On to the cool new thing. The individual skill in this class is at all levels, and that can make group work at times very beneficial and at times a way for students to hide behind their more skilled partners. I knew I wanted to individually assess them, but I also knew that not everyone in the class was ready. I asked myself what those that weren’t ready needed. Immediate feedback. In comes this idea, which I’m calling Quiz Roulette.

I took the Modeling Instruction “Multiple Representations of Motion” Worksheet, which has 8 problems, and cut each problem into its own slip. I put the answer to each problem and a red pen on different stations around the room. I passed out one problem to each student, but in a way so that no two group members had the same problem. My instructions to them were, “Work on the problem in front of you. Once you are finished, get up and find the answer to your problem. They’re located around the room. Use the red pen at the station to make corrections to your original answer. Then, turn in your corrected answer to me, and I’ll hand you the next problem, which you will then repeat the process for.”

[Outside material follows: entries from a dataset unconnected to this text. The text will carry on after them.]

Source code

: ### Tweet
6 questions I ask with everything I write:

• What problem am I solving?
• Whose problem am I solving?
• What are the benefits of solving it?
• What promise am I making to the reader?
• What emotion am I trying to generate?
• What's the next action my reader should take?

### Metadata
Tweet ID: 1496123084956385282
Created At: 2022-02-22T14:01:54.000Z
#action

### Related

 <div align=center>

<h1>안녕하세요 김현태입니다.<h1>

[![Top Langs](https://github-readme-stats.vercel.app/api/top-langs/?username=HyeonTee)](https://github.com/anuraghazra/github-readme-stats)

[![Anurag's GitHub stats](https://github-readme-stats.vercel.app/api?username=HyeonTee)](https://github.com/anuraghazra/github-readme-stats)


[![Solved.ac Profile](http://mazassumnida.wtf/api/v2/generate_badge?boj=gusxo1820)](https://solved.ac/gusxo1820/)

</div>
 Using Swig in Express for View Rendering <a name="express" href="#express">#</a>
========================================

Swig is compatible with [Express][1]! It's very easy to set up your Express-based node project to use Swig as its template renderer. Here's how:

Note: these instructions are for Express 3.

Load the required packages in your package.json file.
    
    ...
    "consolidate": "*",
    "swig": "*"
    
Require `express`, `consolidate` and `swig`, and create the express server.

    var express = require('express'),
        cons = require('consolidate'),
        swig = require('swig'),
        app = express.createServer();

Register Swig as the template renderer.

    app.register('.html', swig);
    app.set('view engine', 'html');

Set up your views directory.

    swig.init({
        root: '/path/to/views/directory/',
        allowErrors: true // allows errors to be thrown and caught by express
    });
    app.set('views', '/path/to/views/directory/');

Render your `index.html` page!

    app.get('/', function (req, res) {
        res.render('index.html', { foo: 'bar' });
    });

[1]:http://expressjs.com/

The process took some explaining and re-explaining (next time, I’ll either print instructions right on the problems themselves or write them on the board), but once it got going, it was great. Group members could still give each other the occasional helpful hint, but each student was mostly concentrated on their own problem. They went to their stations and made corrections, and as they handed more and more corrected problems to me, I heard multiple “I’m getting it, sir”s or “I’m getting better”s. Sure enough, each problem they handed in had fewer corrections. A quiz that helps all levels and grades itself. What else could you want?